研究課題/領域番号 |
19K16782
|
研究機関 | 東京医科歯科大学 |
研究代表者 |
清水 幹容 東京医科歯科大学, 難治疾患研究所, 助教 (00774358)
|
研究期間 (年度) |
2019-04-01 – 2023-03-31
|
キーワード | がん幹細胞 / cancer stem cells / IL-8 / O-GlcNAc |
研究実績の概要 |
がん幹細胞はがんの転移、再発、薬剤耐性などの原因とされる細胞集団であり、特殊な培養方法により作製されたスフェロイドと呼ばれる細胞集団は、がん幹細胞としての能力をもつと考えられている。これまでの研究からスフェロイドから炎症性ケモカインであるIL-8が大量に分泌されていること、大量のIL-8ががん幹細胞の機能に重要であることを明らかにしている。一方で、全てのがん幹細胞がIL-8により制御されているわけではないことも示された。

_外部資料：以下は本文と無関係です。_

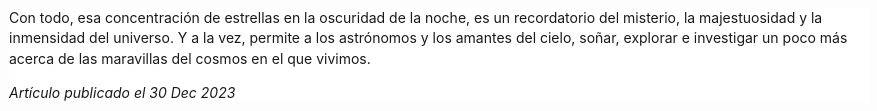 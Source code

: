 Con todo, esa concentración de estrellas en la oscuridad de la noche, es un recordatorio del misterio, la majestuosidad y la inmensidad del universo. Y a la vez, permite a los astrónomos y los amantes del cielo, soñar, explorar e investigar un poco más acerca de las maravillas del cosmos en el que vivimos.

_Artículo publicado el 30 Dec 2023_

本研究では、シングルセル化と網羅的な遺伝子発現解析によりIL-8依存的に制御される集団を特定することで、がん幹細胞を標的とした新たなバイオマーカーの発見を目的としている。 本年度はシングルセルでの網羅的な解析により明らかとなった各グループでの特徴的な遺伝子群の解析を行った。特徴的な遺伝子を発現する細胞集団をセルソーターで回収し、がん幹細胞の発生状況を解析したが、各グループ間で大きな差は確認できなかった。引き続き遺伝子の選出を行い、「IL-8依存的に制御されるがん幹細胞集団」の同定を試みている。 また研究の副次的な結果として、発がん性シグナルによるがん幹細胞発生機構を明らかにした。がんにおいて頻発するRAS遺伝子の変異が下流のシグナル伝達経路であるMAPK経路を活性化することで、細胞周期制御因子CDK1の活性化と翻訳語修飾O-GlcNAc化を誘導し、幹細胞因子SOX2の発現を制御することでがん幹細胞が生じることを発見した。
|
現在までの達成度 (区分) |
現在までの達成度 (区分)
3: やや遅れている
理由
IL-8受容体CXCR2の発現に依存的なサブグループを同定し、各グループ内で特徴的な遺伝子を選出したところ、興味深い遺伝子が含まれていることがわかった。現在、それらの遺伝子に着目して研究を行っているが、結果はあまり芳しくない。そのため、科研費の補助事業期間を延長し、引き続き解析を行う予定である。したがって、進捗状況はやや遅れていると判断する。
|
今後の研究の推進方策 |
科研費の補助事業期間を延長し、シングルセル解析で明らかとなった各グループ間で特徴的な遺伝子群を引き続き選出する。それぞれの細胞集団をセルソーターで回収し、がん幹細胞の発生状況を解析する予定である。
|
次年度使用額が生じた理由 |
科研費補助期間は2021年度までだったが、研究の進捗状況の関係から期間を延長したため、次年度使用額が生じた。延長期間中に引き続き解析を行うため、必要な試薬など主に物品費として使用する予定である。